Last seen on: –NY Times Crossword 5 Mar 21, Friday
NY Times Crossword 4 Mar 21, Thursday
NY Times Crossword 12 Nov 20, Thursday

Random information on the term “Stamp collector?”:

A postage stamp is a small piece of paper issued by a post office, postal administration, or other authorized vendors to customers who pay postage (the cost involved in moving, insuring, or registering mail), who then affix the stamp to the face or address-side of any item of mail — an envelope or other postal cover (e.g., packet, box, mailing cylinder) — that they wish to send. The item is then processed by the postal system, where a postmark or cancellation mark — in modern usage indicating date and point of origin of mailing — is applied to the stamp and its left and right sides to prevent its reuse. The item is then delivered to its addressee.
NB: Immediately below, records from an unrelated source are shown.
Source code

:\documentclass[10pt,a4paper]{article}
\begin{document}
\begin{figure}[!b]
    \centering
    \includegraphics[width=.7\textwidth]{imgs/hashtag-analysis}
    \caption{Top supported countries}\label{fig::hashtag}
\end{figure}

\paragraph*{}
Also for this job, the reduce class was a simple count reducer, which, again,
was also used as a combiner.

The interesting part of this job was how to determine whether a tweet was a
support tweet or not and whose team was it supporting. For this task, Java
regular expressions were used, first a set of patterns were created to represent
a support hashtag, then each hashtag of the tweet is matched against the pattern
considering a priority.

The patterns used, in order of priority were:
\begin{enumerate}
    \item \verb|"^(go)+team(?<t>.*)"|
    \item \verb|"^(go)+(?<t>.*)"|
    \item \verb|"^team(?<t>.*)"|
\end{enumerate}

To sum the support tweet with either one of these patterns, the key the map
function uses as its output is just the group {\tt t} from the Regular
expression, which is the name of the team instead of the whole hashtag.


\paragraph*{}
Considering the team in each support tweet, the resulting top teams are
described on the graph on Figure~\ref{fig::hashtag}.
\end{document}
Always featuring the name of the issuing nation (with the exception of the United Kingdom), a denomination of its value, and often an illustration of persons, events, institutions, or natural realities that symbolize the nation’s traditions and values, every stamp is printed on a piece of usually rectangular, but sometimes triangular or otherwise shaped special custom-made paper whose back is either glazed with an adhesive gum or self-adhesive.
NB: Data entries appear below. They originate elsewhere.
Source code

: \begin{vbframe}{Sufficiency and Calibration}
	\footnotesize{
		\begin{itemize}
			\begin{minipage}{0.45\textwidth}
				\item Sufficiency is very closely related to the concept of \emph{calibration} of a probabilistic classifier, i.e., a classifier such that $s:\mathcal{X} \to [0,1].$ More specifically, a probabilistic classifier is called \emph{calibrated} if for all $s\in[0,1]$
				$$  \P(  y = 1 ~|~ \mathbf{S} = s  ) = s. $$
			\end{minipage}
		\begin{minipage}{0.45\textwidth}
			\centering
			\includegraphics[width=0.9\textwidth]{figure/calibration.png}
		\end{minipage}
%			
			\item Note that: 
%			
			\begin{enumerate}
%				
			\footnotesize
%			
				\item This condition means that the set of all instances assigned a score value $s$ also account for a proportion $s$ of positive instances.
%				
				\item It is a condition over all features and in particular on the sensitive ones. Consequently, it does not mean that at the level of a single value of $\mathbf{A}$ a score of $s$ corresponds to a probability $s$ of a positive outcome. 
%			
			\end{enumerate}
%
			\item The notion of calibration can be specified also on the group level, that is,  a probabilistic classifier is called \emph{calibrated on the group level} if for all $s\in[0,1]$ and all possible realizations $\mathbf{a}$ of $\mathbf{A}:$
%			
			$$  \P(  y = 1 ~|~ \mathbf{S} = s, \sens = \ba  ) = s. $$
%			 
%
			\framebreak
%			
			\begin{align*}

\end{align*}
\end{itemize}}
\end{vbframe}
Stamp collector? on Wikipedia

Random information on the term “VISA”:

The Dow Jones Industrial Average (DJIA), Dow Jones, or simply the Dow (/ˈdaʊ/), is a stock market index that measuresthe stock performance of 30 large companies listed on stock exchanges in the United States. Although it is one of the most commonly followed equity indices, many consider the Dow to be an inadequate representation of the overall U.S. stock market compared to broader market indices such as the S&P 500 Index or Russell 3000 because it only includes 30 large cap companies, is not weighted by market capitalization, and does not use a weighted arithmetic mean.

The value of the index is the sum of the stock prices of the companies included in the index, divided by a factor which is currently (as of September 2020[update]) approximately 0.152. The factor is changed whenever a constituent company undergoes a stock split so that the value of the index is unaffected by the stock split.
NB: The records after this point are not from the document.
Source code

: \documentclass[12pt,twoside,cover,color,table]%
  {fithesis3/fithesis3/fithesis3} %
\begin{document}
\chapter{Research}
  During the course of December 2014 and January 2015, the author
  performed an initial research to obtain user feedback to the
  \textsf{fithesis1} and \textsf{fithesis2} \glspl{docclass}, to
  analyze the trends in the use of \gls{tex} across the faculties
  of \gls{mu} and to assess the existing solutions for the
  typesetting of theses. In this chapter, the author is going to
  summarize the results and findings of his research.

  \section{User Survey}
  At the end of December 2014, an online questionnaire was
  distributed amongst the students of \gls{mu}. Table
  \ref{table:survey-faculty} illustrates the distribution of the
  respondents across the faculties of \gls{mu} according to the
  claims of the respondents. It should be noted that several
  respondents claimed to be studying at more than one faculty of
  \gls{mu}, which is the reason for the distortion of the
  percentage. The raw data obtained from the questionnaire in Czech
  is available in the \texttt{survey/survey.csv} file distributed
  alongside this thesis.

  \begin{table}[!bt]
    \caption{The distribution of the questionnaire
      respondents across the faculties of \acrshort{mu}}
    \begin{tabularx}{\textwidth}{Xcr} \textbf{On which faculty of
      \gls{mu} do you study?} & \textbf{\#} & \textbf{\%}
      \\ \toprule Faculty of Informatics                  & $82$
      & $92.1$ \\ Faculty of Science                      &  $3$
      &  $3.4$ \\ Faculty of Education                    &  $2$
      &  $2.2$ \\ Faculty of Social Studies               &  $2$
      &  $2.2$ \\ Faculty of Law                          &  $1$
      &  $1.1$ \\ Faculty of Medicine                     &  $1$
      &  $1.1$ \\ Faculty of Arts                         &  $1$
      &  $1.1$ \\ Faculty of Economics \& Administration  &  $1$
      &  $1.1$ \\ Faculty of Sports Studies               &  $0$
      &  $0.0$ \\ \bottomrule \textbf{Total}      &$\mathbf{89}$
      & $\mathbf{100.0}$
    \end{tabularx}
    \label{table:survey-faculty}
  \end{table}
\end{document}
First calculated on May 26, 1896, the index is the second-oldest among the U.S. market indices (after the Dow Jones Transportation Average). It was created by Charles Dow, the editor of The Wall Street Journal and the co-founder of Dow Jones & Company, and named after him and his business associate, statistician Edward Jones. The word industrial in the name of the index no longer reflects its composition: several of the constituent companies operate in sectors of the economy other than heavy industry.